Many skilled in the art of bowling balls consider that a perfect bowling ball is one which is perfectly balanced, that the material removed during formation of the finger holes is precisely superimposed in the precise geometrical center of a symmetrical body of denser material, and that the surface of the bowling ball should be absolutely spherical. In actual practice, such a bowling ball is achieved through accident rather than design for the reason that the finger holes seldom are placed as one envisions, nor is the distribution of mass within the ball absolutely perfect. Accordingly, it is almost impossible for one to drill finger holes within two identical bowling balls and for the bowling balls to subsequently perform identically respective to one another, although the same expert player may be rolling the balls.
Therefore, when a bowler finds a suitable ball with which he can consistently roll a high score, it is catastrophic when, for one reason or another, he must abandon his old bowling ball in favor of a new ball.

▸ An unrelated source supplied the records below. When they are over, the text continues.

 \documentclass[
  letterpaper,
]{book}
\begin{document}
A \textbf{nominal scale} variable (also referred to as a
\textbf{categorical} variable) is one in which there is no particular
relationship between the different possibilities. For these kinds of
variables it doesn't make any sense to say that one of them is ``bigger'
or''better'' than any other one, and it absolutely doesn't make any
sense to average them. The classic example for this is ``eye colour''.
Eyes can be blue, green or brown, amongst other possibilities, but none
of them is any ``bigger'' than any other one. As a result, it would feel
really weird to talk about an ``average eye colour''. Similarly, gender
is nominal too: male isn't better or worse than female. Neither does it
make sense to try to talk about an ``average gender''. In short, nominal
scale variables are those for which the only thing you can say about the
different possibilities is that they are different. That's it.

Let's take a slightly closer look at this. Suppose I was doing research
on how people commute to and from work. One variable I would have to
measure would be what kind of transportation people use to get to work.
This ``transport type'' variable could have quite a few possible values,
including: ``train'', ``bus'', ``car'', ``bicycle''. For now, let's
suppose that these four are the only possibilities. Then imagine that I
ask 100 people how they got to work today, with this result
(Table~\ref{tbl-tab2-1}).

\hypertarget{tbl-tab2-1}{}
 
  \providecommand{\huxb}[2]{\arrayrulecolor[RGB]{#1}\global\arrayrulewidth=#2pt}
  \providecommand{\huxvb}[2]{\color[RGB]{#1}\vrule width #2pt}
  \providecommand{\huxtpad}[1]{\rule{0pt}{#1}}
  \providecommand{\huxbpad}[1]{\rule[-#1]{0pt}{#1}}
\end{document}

It would therefore be advantageous if one could provide a bowling ball whose dynamic stability characteristics are such that the ball would travel down the bowling lane in an improved and reproduceable manner, and upon striking the pins, the ball would continue to travel in the same direction, so that once the bowler learns to roll the ball in such a manner that he can obtain a strike, he could thereafter have other balls drilled in accordance with the present invention and always expect the other balls to react in the same identical manner. Such an expedient is the subject of the present invention.
Bowling balls often must be of a specific weight and size, or lie within a certain specified range of weights and sizes, in order to compete in national competition. Moreover, the material of construction, as well as the weight distribution of the mass of the ball, must comply with the specifications formulated by the National Bowling League.